If you are exercising or paddling with high intensity or high volume, you probably have elevated levels of cortisol. Cortisol is a stress hormone that is responsible for the fight-or-flight response in difficult situations. Cortisol levels elevate when we exercise because it has stressful effects on the body, particularly if the session has been intense. It can help to perform the hard sessions in the mornings so that you have all day to recover before going to bed in the evening, and it’s important to balance out your hard sessions with easier ones too. Incorporating some training sessions of a steady pace with a low heart rate can give you cardiovascular endurance benefits without elevating your cortisol levels so much. These less intense sessions build your aerobic capacity, improve your sleep quality and teach your body that training isn’t stressful.

Sleep quality is affected by travel. If you are travelling for competitions or events then it’s important to be mindful that travelling itself is a stress on the body, and additional training without adequate sleep and recovery can impair your performance rather than improve it. These effects are magnified if you are travelling across several time zones or at early or late hours of the day and night.

Caffeine plays a significant role in many athletes’ lives, as well as a lot of the general population. Caffeine is a stimulant typically found in coffee, tea, chocolate and energy drinks but can also be found in some energy gels, pre-workout nutrition and many other sports foods and drinks. Caffeine has many benefits and is used heavily in many sports because its effects have been proven to lead to higher performance under a lower perceived exertion. The main concerns with caffeine are around timing and ethical use. If it is consumed too late in the day, it will inhibit your ability to fall asleep and/or get a good quality sleep. Even if you are somebody who can fall asleep easily after an evening coffee, your brain will not experience the different stages of sleep in the same depth and order as you would usually need. The other concern with overuse of caffeine is that it is often used to mask genuine fatigue and overtraining; if you aren’t feeling up to your training session then usually going home and getting some rest will improve your athletic ability more than having a strong cup of coffee and forcing your body into another intense session. You can’t reap the benefits from training if you aren’t allowing your body the rest it needs to adapt.

What can you do to improve your sleep?

If you like caffeinated foods and drinks and the benefits they give you, be mindful of how much caffeine you are actually consuming. Many sports drinks, particularly pre-workout drinks, are unregulated and can sometimes contain the same amount of caffeine as up to 10 cups of coffee in one go. A cup of coffee generally contains between 100-200mg caffeine, depending on the size. Caffeine has a half-life of approximately 5 hours which means that it builds up if you are consuming several drinks throughout the day, and if you have a strong cup of coffee at 3pm, it’s not really too different from having half a cup of coffee at 8pm when you should be beginning to wind down.

Alcohol is similar. Lots of people assume alcohol helps you to fall asleep because it is a relaxant. This is far from the truth and unfortunately, although you very quickly drift off into unconsciousness your sleep staging will not be anywhere near normal. If you want to maximise the benefits of sleep for paddling performance, drinking less alcohol or consuming it earlier in the evening rather than late can help reduce its effects on your sleep quality; particularly after days that you have been training.

Melatonin is a hormone that makes us feel sleepy and helps us to fall asleep quickly. It is produced naturally by the body when it starts to get dark, it peaks in the early hours and then reduces completely when we are exposed to daylight again in the morning. It can sometimes be supplemented to induce sleepiness and is commonly used to help jet lag and insomnia, although it’s rarely necessary. Ensuring that you are winding down with dim lighting in the evening for a few hours before you go to bed and keeping your bedroom dark will help your melatonin production and enable you to maintain good quality sleep.

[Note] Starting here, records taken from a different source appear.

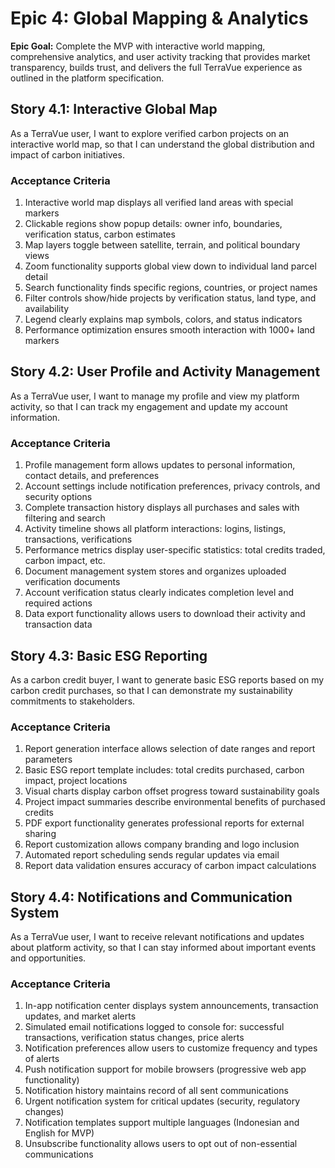 # Epic 4: Global Mapping & Analytics

**Epic Goal:** Complete the MVP with interactive world mapping, comprehensive analytics, and user activity tracking that provides market transparency, builds trust, and delivers the full TerraVue experience as outlined in the platform specification.

## Story 4.1: Interactive Global Map

As a TerraVue user,
I want to explore verified carbon projects on an interactive world map,
so that I can understand the global distribution and impact of carbon initiatives.

### Acceptance Criteria
1. Interactive world map displays all verified land areas with special markers
2. Clickable regions show popup details: owner info, boundaries, verification status, carbon estimates
3. Map layers toggle between satellite, terrain, and political boundary views
4. Zoom functionality supports global view down to individual land parcel detail
5. Search functionality finds specific regions, countries, or project names
6. Filter controls show/hide projects by verification status, land type, and availability
7. Legend clearly explains map symbols, colors, and status indicators
8. Performance optimization ensures smooth interaction with 1000+ land markers

## Story 4.2: User Profile and Activity Management

As a TerraVue user,
I want to manage my profile and view my platform activity,
so that I can track my engagement and update my account information.

### Acceptance Criteria
1. Profile management form allows updates to personal information, contact details, and preferences
2. Account settings include notification preferences, privacy controls, and security options
3. Complete transaction history displays all purchases and sales with filtering and search
4. Activity timeline shows all platform interactions: logins, listings, transactions, verifications
5. Performance metrics display user-specific statistics: total credits traded, carbon impact, etc.
6. Document management system stores and organizes uploaded verification documents
7. Account verification status clearly indicates completion level and required actions
8. Data export functionality allows users to download their activity and transaction data

## Story 4.3: Basic ESG Reporting

As a carbon credit buyer,
I want to generate basic ESG reports based on my carbon credit purchases,
so that I can demonstrate my sustainability commitments to stakeholders.

### Acceptance Criteria
1. Report generation interface allows selection of date ranges and report parameters
2. Basic ESG report template includes: total credits purchased, carbon impact, project locations
3. Visual charts display carbon offset progress toward sustainability goals
4. Project impact summaries describe environmental benefits of purchased credits
5. PDF export functionality generates professional reports for external sharing
6. Report customization allows company branding and logo inclusion
7. Automated report scheduling sends regular updates via email
8. Report data validation ensures accuracy of carbon impact calculations

## Story 4.4: Notifications and Communication System

As a TerraVue user,
I want to receive relevant notifications and updates about platform activity,
so that I can stay informed about important events and opportunities.

### Acceptance Criteria
1. In-app notification center displays system announcements, transaction updates, and market alerts
2. Simulated email notifications logged to console for: successful transactions, verification status changes, price alerts
3. Notification preferences allow users to customize frequency and types of alerts
4. Push notification support for mobile browsers (progressive web app functionality)
5. Notification history maintains record of all sent communications
6. Urgent notification system for critical updates (security, regulatory changes)
7. Notification templates support multiple languages (Indonesian and English for MVP)
8. Unsubscribe functionality allows users to opt out of non-essential communications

Napping is generally not advised because it can disrupt your sleep-wake cycle and contribute to insomnia. However, if you have no history of sleep disorders and have not had enough sleep, napping can help to boost your energy levels and mood. In the first sleep cycle, we have a higher proportion of NREM sleep so napping in the day can actually help your physical training in theory, as long as it does not disrupt your sleep routine at night. If you start to feel it’s harder to fall asleep at night after napping then you should stop and not let regular naps become a habit.

Tryptophan is an amino acid which improves sleep quality. It is not produced naturally by the body, meaning that we must consume foods rich in tryptophan or we risk becoming deficient. It increases melatonin production and therefore speeds up sleep onset and improves sleep quality. Most people get more than enough tryptophan and so the risk of deficiency is low. But, if you struggle with falling and staying asleep then it can be beneficial to eat or drink something high in tryptophan about an hour or two before bed. Some examples include whole milk, oatmeal, tuna, or some nuts and seeds.

Finally, simply maintaining good sleep hygiene is one of the healthiest things you can do. Ensure your bedroom is dark and cool at night, you have comfortable and breathable bedding, and you maintain a regular sleep schedule with a wake time that is consistent from day to day. Having a good sleep routine is one of the best things you can do to maintain your health, but particularly if you are paddling or exercising a lot and trying to get the most out of your training.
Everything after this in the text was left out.